The proof uses a simple construction: consider two nodes that cannot communicate (partitioned). If a client writes to one node and reads from the other, the system must either:
- Return potentially stale data (sacrifice consistency for availability)
- Block the read until partition heals (sacrifice availability for consistency)
Precise Definitions
The formal definitions from Gilbert and Lynch are more restrictive than commonly understood:
Consistency (Linearizability): “Any read operation that begins after a write operation completes must return that value, or the result of a later write operation.” This is specifically linearizability—the strongest consistency model—not weaker models like eventual consistency.
Availability: “Every request received by a non-failing node in the system must result in a response.” This means every non-failing node must respond, not just “most requests succeed.”
Partition Tolerance: “The network will be allowed to lose arbitrarily many messages sent from one node to another.” Any realistic distributed system must tolerate partitions—networks fail.
What CAP Actually Says
CAP doesn’t mean “pick two of three.” Since partitions are unavoidable in distributed systems, the real choice is:
- During a partition: Choose CP (consistency, reject requests) or AP (availability, allow stale reads)
- When no partition: Both C and A are achievable
As Brewer clarified in his 2012 retrospective: “The ‘2 of 3’ formulation was always misleading because it tended to oversimplify the tensions.”
Common Misconceptions
Misconception 1: CAP applies all the time. Reality: CAP only constrains behavior during partitions. Most systems experience partitions infrequently—Google reports partition events lasting seconds to minutes occurring a few times per year in well-engineered systems.
Misconception 2: You must choose CP or AP globally. Reality: Different operations can make different trade-offs. A banking system might be CP for balance updates but AP for viewing transaction history.
Misconception 3: Eventual consistency means “no consistency.” Reality: Eventual consistency is a specific guarantee—given no new updates, all replicas eventually converge. It’s not “anything goes.”
PACELC: Beyond CAP
The Consistency-Latency Trade-off
Daniel Abadi proposed PACELC in 2010 to capture a trade-off CAP ignores: during normal operation (no partition), systems must still choose between latency and consistency.
PACELC states: If there is a Partition (P), choose between Availability (A) and Consistency (C); Else (E), even when operating normally, choose between Latency (L) and Consistency (C).
This explains why systems sacrifice consistency even when partitions aren’t occurring—coordination takes time.

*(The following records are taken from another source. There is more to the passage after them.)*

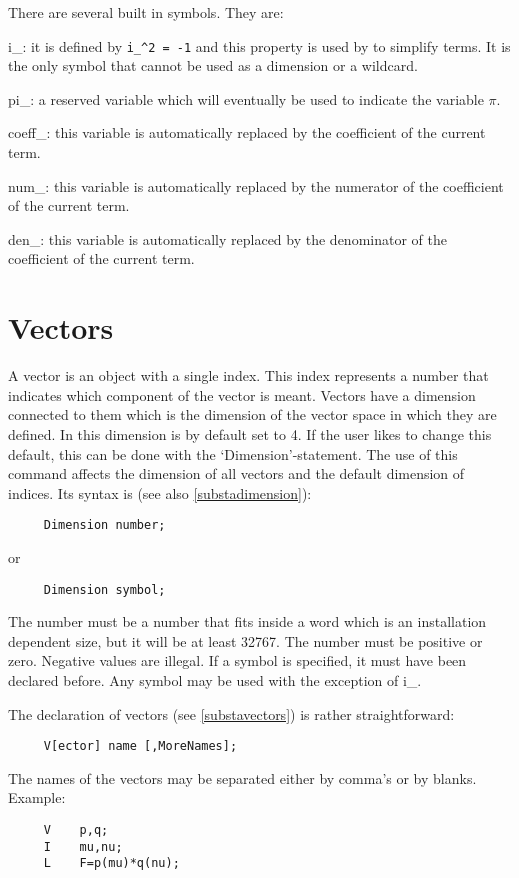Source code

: There are several built in symbols. They are:

\noindent i\_: it is defined by \verb:i_^2 = -1: and this 
property is used by {\FORM} to simplify terms. It is the only symbol that 
cannot be used as a dimension or a wildcard.

\noindent pi\_: a reserved variable which will eventually be 
used to indicate the variable $\pi$.

\noindent coeff\_: this variable is automatically replaced 
by the coefficient of the current term.

\noindent num\_: this variable is automatically replaced by 
the numerator of the coefficient of the current term.

\noindent den\_: this variable is automatically replaced by 
the denominator of the coefficient of the current term.


\section{Vectors}

\label{sect-vectors}
A vector is an object with a single index. This 
index represents a number that indicates which component of the vector is 
meant. Vectors have a dimension connected to them which is 
the dimension of the vector space in which they are defined. In {\FORM} 
this dimension is by default set to 4. If the user likes to change this 
default, this can be done with the `Dimension'-statement. The use of this 
command affects the dimension of all vectors and the default dimension of 
indices. Its syntax is (see also \ref{substadimension}):
\begin{verbatim}
     Dimension number;
\end{verbatim}
or
\begin{verbatim}
     Dimension symbol;
\end{verbatim}
The number must be a number that fits inside a {\FORM} word which is 
an installation dependent size, but it will be at least 32767. 
The number must be positive or zero. Negative values are illegal. 
If a symbol is specified, it must have been declared before. Any symbol 
may be used with the exception of i\_. 

The declaration of vectors (see \ref{substavectors}) is rather 
straightforward:
\begin{verbatim}
     V[ector] name [,MoreNames];
\end{verbatim}
The names of the vectors may be separated either by comma's or 
by blanks. Example: 
\begin{verbatim}
     V    p,q;
     I    mu,nu;
     L    F=p(mu)*q(nu);
\end{verbatim}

The Four PACELC Configurations
| Configuration | During Partition | Normal Operation | Example Systems |
|---|---|---|---|
| PA/EL | Availability | Latency | Cassandra (default), DynamoDB (eventual reads) |
| PA/EC | Availability | Consistency | MongoDB (default) |
| PC/EL | Consistency | Latency | PNUTS, Cosmos DB (bounded staleness) |
| PC/EC | Consistency | Consistency | Spanner, CockroachDB, traditional RDBMS |
PA/EL systems optimize for performance in both scenarios, accepting weaker consistency. These dominate high-throughput, latency-sensitive workloads.
PC/EC systems never compromise consistency, accepting higher latency and reduced availability. Financial systems and coordination services typically require this.
Why PACELC Matters More in Practice
Partitions are rare. Network redundancy, careful datacenter design, and robust networking mean most production systems experience partitions for minutes per year. The latency-consistency trade-off affects every single request.
Consider replication: synchronous replication (wait for replicas) provides strong consistency but adds latency equal to the slowest replica’s response time. Asynchronous replication returns immediately but allows stale reads.
The Consistency Spectrum
Consistency isn’t binary—it’s a hierarchy of models with different guarantees and costs.
Strong Consistency Models
Linearizability
Definition: Operations appear to execute atomically at some point between their invocation and completion. All clients see the same ordering of operations.
Mechanism: Typically requires single-leader architecture or consensus protocols (Paxos, Raft) for coordination.
Trade-offs:
- ✅ Simplest to reason about—behaves like a single-threaded system
- ✅ Required for distributed locks, leader election, unique constraints
- ❌ Highest latency—requires cross-replica coordination
- ❌ Reduced availability during partitions—must sacrifice A to maintain C
Real-world: Google Spanner achieves linearizability across global datacenters using TrueTime. The 2012 Spanner paper describes how GPS and atomic clocks provide bounded clock uncertainty (typically <7ms), enabling a “commit wait” mechanism that ensures linearizable transactions without always requiring synchronous coordination.
Sequential Consistency
Definition: Operations from each process appear in program order, but there’s no real-time constraint on the global ordering across processes. Defined by Lamport in 1979.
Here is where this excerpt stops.